AP Statistics: Chi-Square Tests for Independence and Goodness of Fit

Chi-square tests are your essential toolkit for answering questions with categorical data. Whether you’re testing if a die is fair or investigating whether political affiliation is associated with views on a policy, these procedures transform counts and categories into statistically sound conclusions. Mastering them is not just about passing the AP exam—it’s about gaining a powerful way to analyze the world where numbers represent groups, not measurements.
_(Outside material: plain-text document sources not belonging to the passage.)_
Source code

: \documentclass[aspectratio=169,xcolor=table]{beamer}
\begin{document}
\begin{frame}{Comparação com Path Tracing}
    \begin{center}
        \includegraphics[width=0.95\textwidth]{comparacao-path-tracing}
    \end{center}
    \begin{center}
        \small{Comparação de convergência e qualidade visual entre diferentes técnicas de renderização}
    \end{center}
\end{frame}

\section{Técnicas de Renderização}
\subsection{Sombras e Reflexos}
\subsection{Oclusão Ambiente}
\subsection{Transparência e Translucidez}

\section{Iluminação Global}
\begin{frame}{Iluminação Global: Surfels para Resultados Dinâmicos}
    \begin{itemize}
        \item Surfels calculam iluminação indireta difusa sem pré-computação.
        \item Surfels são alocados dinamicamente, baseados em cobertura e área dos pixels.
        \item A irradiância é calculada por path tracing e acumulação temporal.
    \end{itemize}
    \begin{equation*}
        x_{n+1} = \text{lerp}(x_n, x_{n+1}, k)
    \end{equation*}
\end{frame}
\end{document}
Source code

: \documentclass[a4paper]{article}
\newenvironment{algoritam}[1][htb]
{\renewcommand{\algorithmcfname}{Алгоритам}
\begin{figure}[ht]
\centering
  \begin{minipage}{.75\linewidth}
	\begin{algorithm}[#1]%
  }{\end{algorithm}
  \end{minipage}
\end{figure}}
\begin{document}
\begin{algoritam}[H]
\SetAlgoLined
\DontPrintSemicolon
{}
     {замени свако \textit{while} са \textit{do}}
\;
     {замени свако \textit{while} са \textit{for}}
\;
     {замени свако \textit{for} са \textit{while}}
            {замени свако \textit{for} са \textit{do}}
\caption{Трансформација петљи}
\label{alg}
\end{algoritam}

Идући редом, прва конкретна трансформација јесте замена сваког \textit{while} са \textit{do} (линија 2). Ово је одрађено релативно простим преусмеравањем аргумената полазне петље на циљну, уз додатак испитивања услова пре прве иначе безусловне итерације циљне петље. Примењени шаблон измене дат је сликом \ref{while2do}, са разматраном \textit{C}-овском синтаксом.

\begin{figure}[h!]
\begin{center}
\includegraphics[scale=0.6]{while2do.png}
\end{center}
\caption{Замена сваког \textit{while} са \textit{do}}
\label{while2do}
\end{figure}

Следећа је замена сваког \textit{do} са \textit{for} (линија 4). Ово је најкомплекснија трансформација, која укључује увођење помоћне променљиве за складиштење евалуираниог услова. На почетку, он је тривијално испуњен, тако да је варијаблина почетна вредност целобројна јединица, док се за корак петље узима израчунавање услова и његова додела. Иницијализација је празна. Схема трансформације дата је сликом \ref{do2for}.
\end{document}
Foundations of Categorical Data Analysis

Before diving into calculations, you must understand the landscape of categorical data. Categorical data places individuals into groups based on qualities, such as gender (male/female/non-binary), survey response (agree/neutral/disagree), or species. Unlike quantitative data, you can’t calculate a mean for these categories; you can only count how many fall into each group. The chi-square tests use these observed counts to test hypotheses about distributions and relationships. The core logic is always to compare what you actually observed in your sample with what you would expect to observe if a specific hypothesis were true. A large discrepancy between observed and expected counts provides evidence against the null hypothesis.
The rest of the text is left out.